Can you patent a plant in the United States?

Can you patent a plant in the United States?

Yes, it is possible to be granted a patent on a plant in the United States.  There are two different sections in United States Patent Law that might apply allow you to get a patent on a plant, Plant Patents under 35 U.S.C. 161 and Utility Patent under 35 U.S.C. 101.  Each of these sections cover different types of plants and grant different protections for the plants they cover.  Another notable method of protecting a newly invented plant from being used by other people is a Plant Variety Protection Certificate.  The Plant Variety Protection Certificate is granted by the United States Department of Agriculture rather than the United States Patent Office.

Plant Patents under 35 U.S.C. 161 – This section of allows a patent to be granted on plants that are reproduced by asexual reproduction.  That means the plant may be reproduced by means other than from seeds, such as by the rooting of cuttings, bulbs, budding, grafting, or tissue cultures.  Plants cultivated using tubers and wild or uncultivated plants are not patentable.  This would include plants like yams, potatoes and peanuts.  A plant patent under 35 U.S.C. 161 has a single claim that describe all the attributes of the plant.  The claim may also make reference to one or more of the unusual characteristics of the plant, but may not claim parts or products of the plant.  Grant of a patent for a plant precludes others from reproducing or selling or using the patented plant. A plant patent is regarded as limited to one plant, or genome. A sport or mutant of a patented plant would not be considered to be of the same genotype, would not be covered by the plant patent to the parent plant, and would, itself, be separately patentable, subject to meeting the requirements of patentability. A plant patent expires 20 years from the filing date of the patent application.
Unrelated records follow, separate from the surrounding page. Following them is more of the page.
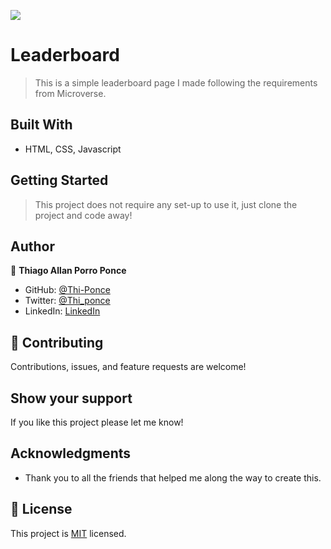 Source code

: ![](https://img.shields.io/badge/Microverse-blueviolet)

# Leaderboard

> This is a simple leaderboard page I made following the requirements from Microverse.


## Built With

- HTML, CSS, Javascript

## Getting Started

> This project does not require any set-up to use it, just clone the project and code away!

## Author

👤 **Thiago Allan Porro Ponce**

- GitHub: [@Thi-Ponce](https://github.com/Thi-Ponce)
- Twitter: [@Thi_ponce](https://twitter.com/Thi_ponce)
- LinkedIn: [LinkedIn](https://linkedin.com/in/thiago-ponce)

## 🤝 Contributing

Contributions, issues, and feature requests are welcome!

## Show your support

If you like this project please let me know!

## Acknowledgments

- Thank you to all the friends that helped me along the way to create this.

## 📝 License

This project is [MIT](./MIT.md) licensed.
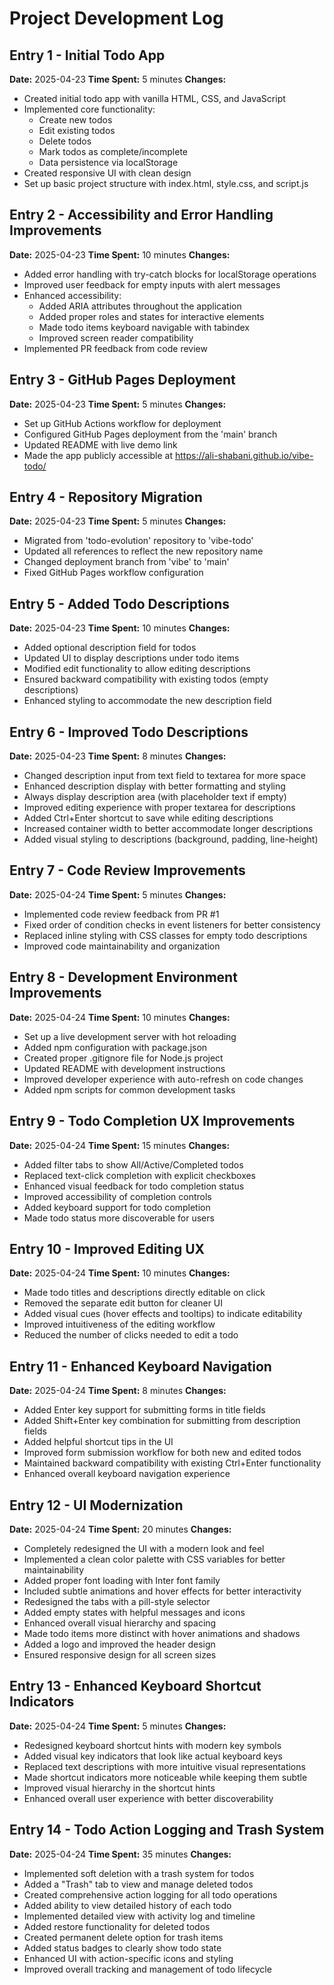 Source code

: # Project Development Log

## Entry 1 - Initial Todo App

**Date:** 2025-04-23
**Time Spent:** 5 minutes
**Changes:**

- Created initial todo app with vanilla HTML, CSS, and JavaScript
- Implemented core functionality:
  - Create new todos
  - Edit existing todos
  - Delete todos
  - Mark todos as complete/incomplete
  - Data persistence via localStorage
- Created responsive UI with clean design
- Set up basic project structure with index.html, style.css, and script.js

## Entry 2 - Accessibility and Error Handling Improvements

**Date:** 2025-04-23
**Time Spent:** 10 minutes
**Changes:**

- Added error handling with try-catch blocks for localStorage operations
- Improved user feedback for empty inputs with alert messages
- Enhanced accessibility:
  - Added ARIA attributes throughout the application
  - Added proper roles and states for interactive elements
  - Made todo items keyboard navigable with tabindex
  - Improved screen reader compatibility
- Implemented PR feedback from code review

## Entry 3 - GitHub Pages Deployment

**Date:** 2025-04-23
**Time Spent:** 5 minutes
**Changes:**

- Set up GitHub Actions workflow for deployment
- Configured GitHub Pages deployment from the 'main' branch
- Updated README with live demo link
- Made the app publicly accessible at https://ali-shabani.github.io/vibe-todo/

## Entry 4 - Repository Migration

**Date:** 2025-04-23
**Time Spent:** 5 minutes
**Changes:**

- Migrated from 'todo-evolution' repository to 'vibe-todo'
- Updated all references to reflect the new repository name
- Changed deployment branch from 'vibe' to 'main'
- Fixed GitHub Pages workflow configuration

## Entry 5 - Added Todo Descriptions

**Date:** 2025-04-23
**Time Spent:** 10 minutes
**Changes:**

- Added optional description field for todos
- Updated UI to display descriptions under todo items
- Modified edit functionality to allow editing descriptions
- Ensured backward compatibility with existing todos (empty descriptions)
- Enhanced styling to accommodate the new description field

## Entry 6 - Improved Todo Descriptions

**Date:** 2025-04-23
**Time Spent:** 8 minutes
**Changes:**

- Changed description input from text field to textarea for more space
- Enhanced description display with better formatting and styling
- Always display description area (with placeholder text if empty)
- Improved editing experience with proper textarea for descriptions
- Added Ctrl+Enter shortcut to save while editing descriptions
- Increased container width to better accommodate longer descriptions
- Added visual styling to descriptions (background, padding, line-height)

## Entry 7 - Code Review Improvements

**Date:** 2025-04-24
**Time Spent:** 5 minutes
**Changes:**

- Implemented code review feedback from PR #1
- Fixed order of condition checks in event listeners for better consistency
- Replaced inline styling with CSS classes for empty todo descriptions
- Improved code maintainability and organization

## Entry 8 - Development Environment Improvements

**Date:** 2025-04-24
**Time Spent:** 10 minutes
**Changes:**

- Set up a live development server with hot reloading
- Added npm configuration with package.json
- Created proper .gitignore file for Node.js project
- Updated README with development instructions
- Improved developer experience with auto-refresh on code changes
- Added npm scripts for common development tasks

## Entry 9 - Todo Completion UX Improvements

**Date:** 2025-04-24
**Time Spent:** 15 minutes
**Changes:**

- Added filter tabs to show All/Active/Completed todos
- Replaced text-click completion with explicit checkboxes
- Enhanced visual feedback for todo completion status
- Improved accessibility of completion controls
- Added keyboard support for todo completion
- Made todo status more discoverable for users

## Entry 10 - Improved Editing UX

**Date:** 2025-04-24
**Time Spent:** 10 minutes
**Changes:**

- Made todo titles and descriptions directly editable on click
- Removed the separate edit button for cleaner UI
- Added visual cues (hover effects and tooltips) to indicate editability
- Improved intuitiveness of the editing workflow
- Reduced the number of clicks needed to edit a todo

## Entry 11 - Enhanced Keyboard Navigation

**Date:** 2025-04-24
**Time Spent:** 8 minutes
**Changes:**

- Added Enter key support for submitting forms in title fields
- Added Shift+Enter key combination for submitting from description fields
- Added helpful shortcut tips in the UI
- Improved form submission workflow for both new and edited todos
- Maintained backward compatibility with existing Ctrl+Enter functionality
- Enhanced overall keyboard navigation experience

## Entry 12 - UI Modernization

**Date:** 2025-04-24
**Time Spent:** 20 minutes
**Changes:**

- Completely redesigned the UI with a modern look and feel
- Implemented a clean color palette with CSS variables for better maintainability
- Added proper font loading with Inter font family
- Included subtle animations and hover effects for better interactivity
- Redesigned the tabs with a pill-style selector
- Added empty states with helpful messages and icons
- Enhanced overall visual hierarchy and spacing
- Made todo items more distinct with hover animations and shadows
- Added a logo and improved the header design
- Ensured responsive design for all screen sizes

## Entry 13 - Enhanced Keyboard Shortcut Indicators

**Date:** 2025-04-24
**Time Spent:** 5 minutes
**Changes:**

- Redesigned keyboard shortcut hints with modern key symbols
- Added visual key indicators that look like actual keyboard keys
- Replaced text descriptions with more intuitive visual representations
- Made shortcut indicators more noticeable while keeping them subtle
- Improved visual hierarchy in the shortcut hints
- Enhanced overall user experience with better discoverability

## Entry 14 - Todo Action Logging and Trash System

**Date:** 2025-04-24
**Time Spent:** 35 minutes
**Changes:**

- Implemented soft deletion with a trash system for todos
- Added a "Trash" tab to view and manage deleted todos
- Created comprehensive action logging for all todo operations
- Added ability to view detailed history of each todo
- Implemented detailed view with activity log and timeline
- Added restore functionality for deleted todos
- Created permanent delete option for trash items
- Added status badges to clearly show todo state
- Enhanced UI with action-specific icons and styling
- Improved overall tracking and management of todo lifecycle
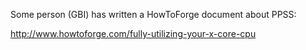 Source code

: Some person (GBI) has written a HowToForge document about PPSS:

http://www.howtoforge.com/fully-utilizing-your-x-core-cpu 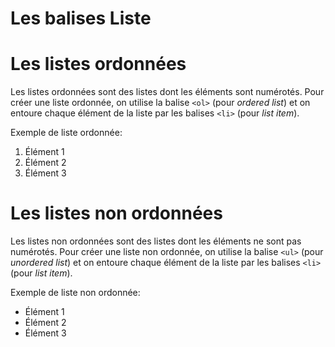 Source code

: <div w-full h-full>
    <div>
        <h1 w-65 pb-4 text-gradient-html font-mono text-2xl>Les balises Liste</h1>
    </div>
    <h1 text-xl pb-4 text-gradient-html>Les listes ordonnées</h1>
    <p>
        Les listes ordonnées sont des listes dont les éléments sont numérotés. Pour créer une liste ordonnée, on utilise la balise <code>&lt;ol&gt;</code> (pour <em>ordered list</em>) et on entoure chaque élément de la liste par les balises <code>&lt;li&gt;</code> (pour <em>list item</em>).
    </p>
    <p pb-4 pt-4>
        Exemple de liste ordonnée:
    </p>
    <div>
        <ol list-decimal>
            <li>Élément 1</li>
            <li>Élément 2</li>
            <li>Élément 3</li>
        </ol>  
    </div>
    <h1 text-xl pb-4 pt-4 text-gradient-html>Les listes non ordonnées</h1>
    <p>
        Les listes non ordonnées sont des listes dont les éléments ne sont pas numérotés. Pour créer une liste non ordonnée, on utilise la balise <code>&lt;ul&gt;</code> (pour <em>unordered list</em>) et on entoure chaque élément de la liste par les balises <code>&lt;li&gt;</code> (pour <em>list item</em>).
    </p>
    <p pb-4 pt-4>
        Exemple de liste non ordonnée:
    </p>
    <div>
        <ul list-disc>
            <li>Élément 1</li>
            <li>Élément 2</li>
            <li>Élément 3</li>
        </ul>  
    </div>

</div> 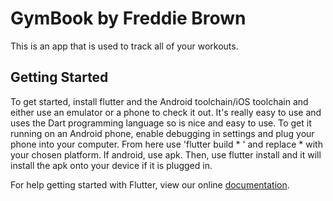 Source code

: # GymBook by Freddie Brown

This is an app that is used to track all of your workouts.

## Getting Started

To get started, install flutter and the Android toolchain/iOS toolchain and either use an emulator or a phone to check it out.
It's really easy to use and uses the Dart programming language so is nice and easy to use. 
To get it running on an Android phone, enable debugging in settings and plug your phone into your computer.
From here use 'flutter build * ' and replace * with your chosen platform. If android, use apk. 
Then, use flutter install and it will install the apk onto your device if it is plugged in.

For help getting started with Flutter, view our online
[documentation](https://flutter.io/).

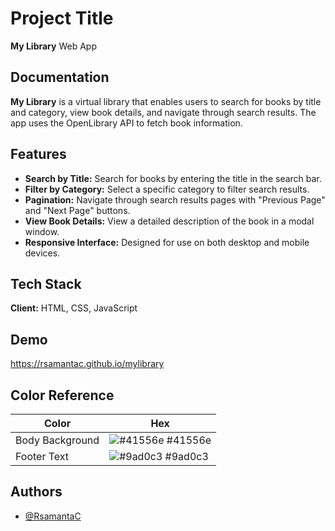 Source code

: # Project Title

**My Library** Web App


## Documentation

**My Library** is a virtual library that enables users to search for books by title and category, view book details, and navigate through search results. The app uses the OpenLibrary API to fetch book information.


## Features

- **Search by Title:** Search for books by entering the title in the search bar.
- **Filter by Category:** Select a specific category to filter search results.
- **Pagination:** Navigate through search results pages with "Previous Page" and "Next Page" buttons.
- **View Book Details:** View a detailed description of the book in a modal window.
- **Responsive Interface:** Designed for use on both desktop and mobile devices.

## Tech Stack

**Client:** HTML, CSS, JavaScript



## Demo

https://rsamantac.github.io/mylibrary

## Color Reference

| Color             | Hex                                                                |
| ----------------- | ------------------------------------------------------------------ |
| Body Background | ![#41556e](https://via.placeholder.com/10/41556e?text=+) #41556e |
| Footer Text | ![#9ad0c3](https://via.placeholder.com/10/9ad0c3?text=+) #9ad0c3 |





## Authors

- [@RsamantaC](https://rsamantac.github.io)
Utility Patent under 35 U.S.C. 101 – Utility patent eligible plants can be reproduced either from seeds or asexually. In the genetically modified organism industry, utility patents are sought as a way to protect the specific elements of a plant such as proteins, genes or DNA strands, buds, pollen or fruit.  To be granted a utility patent, the plant must be made by humans and fit within the standard requirements of providing utility, novelty, and be a nonobvious creation.  The rights are the same as any other utility patent.  A plant covered by a utility patent can only be used for crop production and cannot be used for seed saving to resell, give away, or replant.  A farmer that saved seeds from their crops for replanting or sale to others would be infringing on the utility patent.  A utility patent on a plant would last as long as a normal utility patent.

Plant Variety Protection Certificate – This form of protection can be granted by the United States Department of agriculture for plants that are new, distinct, uniform and stable.  No written descriptions are necessary and obviousness is not considered, which makes a Plant Variety Protection Certificate relatively easier to obtain than a either a plant patent or a utility patent.  Many of the same rights are granted by a Plant Variety Protection Certificate but the notable difference is that farmers may save seed from their crops for replanting.  Also there is a compulsory licensing clause that requires protected plants to be sold for a just price.

When choosing how to protect a plant that you have invented it is best to discuss all the available options with a patent attorney to determine the course of action that best achieves your goals.